**RECORDED DATA**.

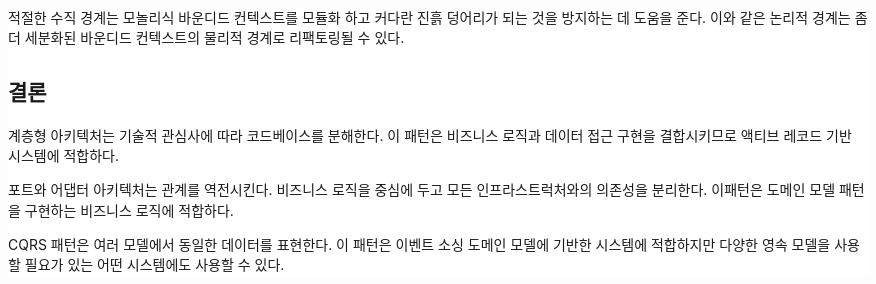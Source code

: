 적절한 수직 경계는 모놀리식 바운디드 컨텍스트를 모듈화 하고 커다란 진흙 덩어리가 되는 것을 방지하는 데 도움을 준다. 이와 같은 논리적 경계는 좀 더 세분화된 바운디드 컨텍스트의 물리적 경계로 리팩토링될 수 있다.

## 결론

계층형 아키텍처는 기술적 관심사에 따라 코드베이스를 분해한다. 이 패턴은 비즈니스 로직과 데이터 접근 구현을 결합시키므로 액티브 레코드 기반 시스템에 적합하다.

포트와 어댑터 아키텍처는 관계를 역전시킨다. 비즈니스 로직을 중심에 두고 모든 인프라스트럭처와의 의존성을 분리한다. 이패턴은 도메인 모델 패턴을 구현하는 비즈니스 로직에 적합하다.

CQRS 패턴은 여러 모델에서 동일한 데이터를 표현한다. 이 패턴은 이벤트 소싱 도메인 모델에 기반한 시스템에 적합하지만 다양한 영속 모델을 사용할 필요가 있는 어떤 시스템에도 사용할 수 있다.
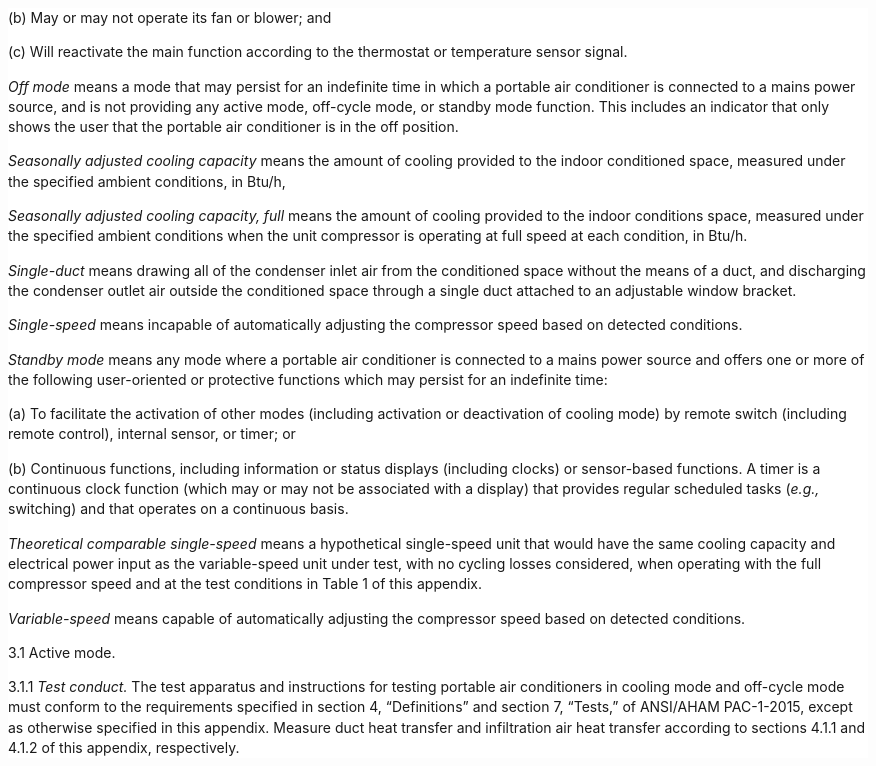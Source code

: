 
(b) May or may not operate its fan or blower; and


(c) Will reactivate the main function according to the thermostat or temperature sensor signal.


*Off mode* means a mode that may persist for an indefinite time in which a portable air conditioner is connected to a mains power source, and is not providing any active mode, off-cycle mode, or standby mode function. This includes an indicator that only shows the user that the portable air conditioner is in the off position.


*Seasonally adjusted cooling capacity* means the amount of cooling provided to the indoor conditioned space, measured under the specified ambient conditions, in Btu/h,


*Seasonally adjusted cooling capacity, full* means the amount of cooling provided to the indoor conditions space, measured under the specified ambient conditions when the unit compressor is operating at full speed at each condition, in Btu/h.


*Single-duct* means drawing all of the condenser inlet air from the conditioned space without the means of a duct, and discharging the condenser outlet air outside the conditioned space through a single duct attached to an adjustable window bracket.


*Single-speed* means incapable of automatically adjusting the compressor speed based on detected conditions.


*Standby mode* means any mode where a portable air conditioner is connected to a mains power source and offers one or more of the following user-oriented or protective functions which may persist for an indefinite time:


(a) To facilitate the activation of other modes (including activation or deactivation of cooling mode) by remote switch (including remote control), internal sensor, or timer; or


(b) Continuous functions, including information or status displays (including clocks) or sensor-based functions. A timer is a continuous clock function (which may or may not be associated with a display) that provides regular scheduled tasks (*e.g.,* switching) and that operates on a continuous basis.


*Theoretical comparable single-speed* means a hypothetical single-speed unit that would have the same cooling capacity and electrical power input as the variable-speed unit under test, with no cycling losses considered, when operating with the full compressor speed and at the test conditions in Table 1 of this appendix.


*Variable-speed* means capable of automatically adjusting the compressor speed based on detected conditions.






3.1 Active mode.




3.1.1 *Test conduct.* The test apparatus and instructions for testing portable air conditioners in cooling mode and off-cycle mode must conform to the requirements specified in section 4, “Definitions” and section 7, “Tests,” of ANSI/AHAM PAC-1-2015, except as otherwise specified in this appendix. Measure duct heat transfer and infiltration air heat transfer according to sections 4.1.1 and 4.1.2 of this appendix, respectively.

**WHAT TO WORK ON**.
Begin with the line that contains "3.1 Active mode." and end with the last line of the data. Repeat those two lines and all between them exactly.

**WRITTEN ANSWER**.
3.1 Active mode.




3.1.1 *Test conduct.* The test apparatus and instructions for testing portable air conditioners in cooling mode and off-cycle mode must conform to the requirements specified in section 4, “Definitions” and section 7, “Tests,” of ANSI/AHAM PAC-1-2015, except as otherwise specified in this appendix. Measure duct heat transfer and infiltration air heat transfer according to sections 4.1.1 and 4.1.2 of this appendix, respectively.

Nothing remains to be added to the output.